Brain Adaptation to Acute Stress: Effect of Time, Social Buffering, and Nicotinic Cholinergic System

Both social behavior and stress responses rely on the activity of the prefrontal cortex (PFC) and basolateral nucleus of the amygdala (BLA) and on cholinergic transmission. We previously showed in adult C57BL/6J (B6) mice that social interaction has a buffering effect on stress-related prefrontal activity, depending on the beta 2(-/-) cholinergic nicotinic receptors (nAChRs, beta 2(-/-) mice). The latency for this buffer to emerge being short, we question here whether the associated brain plasticity, as reflected by regional c-fos protein quantification and PFC-BLA functional connectivity, is modulated by time. Overall, we show that time normalized the stress-induced PFC hyperactivation in B6 mice and PFC hypo-activation in beta 2(-/-) mice, with no effect on BLA. It also triggered a multitude of functional links between PFC subareas, and between PFC and BLA in B6 mice but not beta 2(-/-) mice, showing a central role of nAChRs in this plasticity.

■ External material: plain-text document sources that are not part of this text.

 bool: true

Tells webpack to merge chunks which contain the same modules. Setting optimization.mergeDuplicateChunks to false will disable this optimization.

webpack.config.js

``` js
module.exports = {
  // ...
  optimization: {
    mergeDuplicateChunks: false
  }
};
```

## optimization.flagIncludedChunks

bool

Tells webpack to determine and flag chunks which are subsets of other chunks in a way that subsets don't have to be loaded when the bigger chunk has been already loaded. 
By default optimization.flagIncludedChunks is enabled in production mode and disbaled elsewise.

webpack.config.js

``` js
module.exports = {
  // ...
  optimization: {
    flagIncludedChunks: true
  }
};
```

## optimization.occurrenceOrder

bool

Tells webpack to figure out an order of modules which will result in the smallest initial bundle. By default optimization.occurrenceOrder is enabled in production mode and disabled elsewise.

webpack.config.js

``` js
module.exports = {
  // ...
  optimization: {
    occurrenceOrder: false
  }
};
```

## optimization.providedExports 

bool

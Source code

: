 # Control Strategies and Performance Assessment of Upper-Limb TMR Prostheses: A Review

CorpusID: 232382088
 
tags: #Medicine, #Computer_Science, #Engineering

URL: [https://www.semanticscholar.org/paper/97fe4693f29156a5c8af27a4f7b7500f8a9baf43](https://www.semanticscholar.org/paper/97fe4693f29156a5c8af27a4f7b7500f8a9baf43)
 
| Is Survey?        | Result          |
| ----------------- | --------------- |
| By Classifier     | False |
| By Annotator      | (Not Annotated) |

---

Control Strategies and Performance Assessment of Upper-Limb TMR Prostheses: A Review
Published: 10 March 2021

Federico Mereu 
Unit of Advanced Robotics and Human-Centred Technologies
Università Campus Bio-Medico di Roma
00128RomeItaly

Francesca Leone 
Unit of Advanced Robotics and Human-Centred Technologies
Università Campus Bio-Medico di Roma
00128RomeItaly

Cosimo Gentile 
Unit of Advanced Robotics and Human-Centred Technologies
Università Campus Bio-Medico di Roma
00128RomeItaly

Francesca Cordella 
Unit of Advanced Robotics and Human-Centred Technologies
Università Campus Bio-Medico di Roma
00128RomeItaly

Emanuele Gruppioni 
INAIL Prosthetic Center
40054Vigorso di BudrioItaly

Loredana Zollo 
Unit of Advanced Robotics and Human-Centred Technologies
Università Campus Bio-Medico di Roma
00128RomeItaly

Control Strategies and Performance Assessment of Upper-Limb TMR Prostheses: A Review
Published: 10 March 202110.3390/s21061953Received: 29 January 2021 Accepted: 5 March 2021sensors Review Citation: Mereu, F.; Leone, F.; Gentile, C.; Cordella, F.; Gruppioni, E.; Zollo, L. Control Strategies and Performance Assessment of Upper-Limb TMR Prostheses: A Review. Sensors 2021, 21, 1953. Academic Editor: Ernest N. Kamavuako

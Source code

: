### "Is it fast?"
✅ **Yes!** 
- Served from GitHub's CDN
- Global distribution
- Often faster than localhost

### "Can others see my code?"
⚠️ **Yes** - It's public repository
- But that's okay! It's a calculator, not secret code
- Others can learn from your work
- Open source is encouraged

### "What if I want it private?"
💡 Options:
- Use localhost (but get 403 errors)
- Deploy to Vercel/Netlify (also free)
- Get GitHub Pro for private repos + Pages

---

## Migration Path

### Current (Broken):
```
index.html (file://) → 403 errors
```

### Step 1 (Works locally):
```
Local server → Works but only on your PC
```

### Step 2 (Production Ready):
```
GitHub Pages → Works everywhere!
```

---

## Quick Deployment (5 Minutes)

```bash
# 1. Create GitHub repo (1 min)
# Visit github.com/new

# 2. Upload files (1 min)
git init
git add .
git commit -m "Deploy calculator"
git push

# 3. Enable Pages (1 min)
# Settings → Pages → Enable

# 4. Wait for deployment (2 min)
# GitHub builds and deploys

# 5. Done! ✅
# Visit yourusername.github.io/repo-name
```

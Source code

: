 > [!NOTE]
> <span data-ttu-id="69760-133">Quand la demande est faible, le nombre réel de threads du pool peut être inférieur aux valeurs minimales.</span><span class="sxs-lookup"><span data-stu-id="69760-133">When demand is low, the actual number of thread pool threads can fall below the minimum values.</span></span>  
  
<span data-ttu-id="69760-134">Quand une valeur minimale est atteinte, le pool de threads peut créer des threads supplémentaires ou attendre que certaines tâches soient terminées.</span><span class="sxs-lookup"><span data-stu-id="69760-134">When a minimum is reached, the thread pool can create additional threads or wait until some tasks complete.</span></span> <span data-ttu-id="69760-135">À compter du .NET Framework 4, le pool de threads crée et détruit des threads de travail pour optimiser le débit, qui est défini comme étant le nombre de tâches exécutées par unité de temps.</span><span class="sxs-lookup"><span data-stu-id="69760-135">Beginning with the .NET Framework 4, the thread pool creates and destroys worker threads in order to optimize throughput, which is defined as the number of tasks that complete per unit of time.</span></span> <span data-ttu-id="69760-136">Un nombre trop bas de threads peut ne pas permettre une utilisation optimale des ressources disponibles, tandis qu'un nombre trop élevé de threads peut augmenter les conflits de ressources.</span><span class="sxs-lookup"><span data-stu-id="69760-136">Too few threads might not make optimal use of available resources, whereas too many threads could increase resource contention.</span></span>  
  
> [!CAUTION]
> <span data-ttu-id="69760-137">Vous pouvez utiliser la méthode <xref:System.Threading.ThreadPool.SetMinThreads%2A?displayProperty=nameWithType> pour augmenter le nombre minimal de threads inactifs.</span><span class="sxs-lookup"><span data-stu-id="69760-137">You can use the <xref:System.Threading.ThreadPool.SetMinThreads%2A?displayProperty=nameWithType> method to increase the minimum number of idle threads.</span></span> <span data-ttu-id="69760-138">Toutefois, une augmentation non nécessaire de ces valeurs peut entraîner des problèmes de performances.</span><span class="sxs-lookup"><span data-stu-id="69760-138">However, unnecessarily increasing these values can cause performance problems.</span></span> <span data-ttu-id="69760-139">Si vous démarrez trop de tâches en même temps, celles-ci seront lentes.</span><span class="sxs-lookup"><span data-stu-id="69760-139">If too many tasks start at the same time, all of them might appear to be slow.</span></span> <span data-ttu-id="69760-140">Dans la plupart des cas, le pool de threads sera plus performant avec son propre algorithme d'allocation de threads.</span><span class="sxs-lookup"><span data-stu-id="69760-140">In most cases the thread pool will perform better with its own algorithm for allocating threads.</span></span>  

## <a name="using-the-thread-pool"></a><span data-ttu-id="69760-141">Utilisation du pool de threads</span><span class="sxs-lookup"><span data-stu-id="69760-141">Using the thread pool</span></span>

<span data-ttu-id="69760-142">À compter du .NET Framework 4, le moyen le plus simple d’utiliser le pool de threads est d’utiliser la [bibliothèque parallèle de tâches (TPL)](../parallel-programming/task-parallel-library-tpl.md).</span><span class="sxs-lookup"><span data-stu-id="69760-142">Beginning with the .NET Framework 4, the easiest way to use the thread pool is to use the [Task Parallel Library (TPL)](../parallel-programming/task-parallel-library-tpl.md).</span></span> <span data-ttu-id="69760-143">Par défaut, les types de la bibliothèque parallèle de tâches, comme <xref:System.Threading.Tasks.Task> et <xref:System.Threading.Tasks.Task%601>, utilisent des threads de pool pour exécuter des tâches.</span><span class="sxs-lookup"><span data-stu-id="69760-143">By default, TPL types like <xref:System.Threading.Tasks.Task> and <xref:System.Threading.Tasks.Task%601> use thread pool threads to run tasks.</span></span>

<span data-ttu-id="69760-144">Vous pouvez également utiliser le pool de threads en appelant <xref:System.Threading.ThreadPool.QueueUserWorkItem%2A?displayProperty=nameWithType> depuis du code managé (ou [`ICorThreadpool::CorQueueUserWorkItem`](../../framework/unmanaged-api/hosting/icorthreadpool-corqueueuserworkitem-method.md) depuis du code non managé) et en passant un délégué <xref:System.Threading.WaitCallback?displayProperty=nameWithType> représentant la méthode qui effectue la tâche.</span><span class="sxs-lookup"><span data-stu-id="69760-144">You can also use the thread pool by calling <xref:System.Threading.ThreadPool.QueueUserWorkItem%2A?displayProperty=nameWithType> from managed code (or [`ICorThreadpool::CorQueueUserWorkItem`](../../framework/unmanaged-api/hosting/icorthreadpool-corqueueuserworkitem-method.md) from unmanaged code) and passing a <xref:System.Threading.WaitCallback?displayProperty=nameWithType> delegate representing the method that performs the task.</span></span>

Coupled with social interaction and time, stress led to novel and drastic diminution of functional connectivity within the PFC in both genotypes. Thus, time, emotional state, and social behavior induced dissociated effects on PFC and BLA activity and important cortico-cortical reorganizations. Both activity and plasticity were under the control of the beta 2-nAChRs.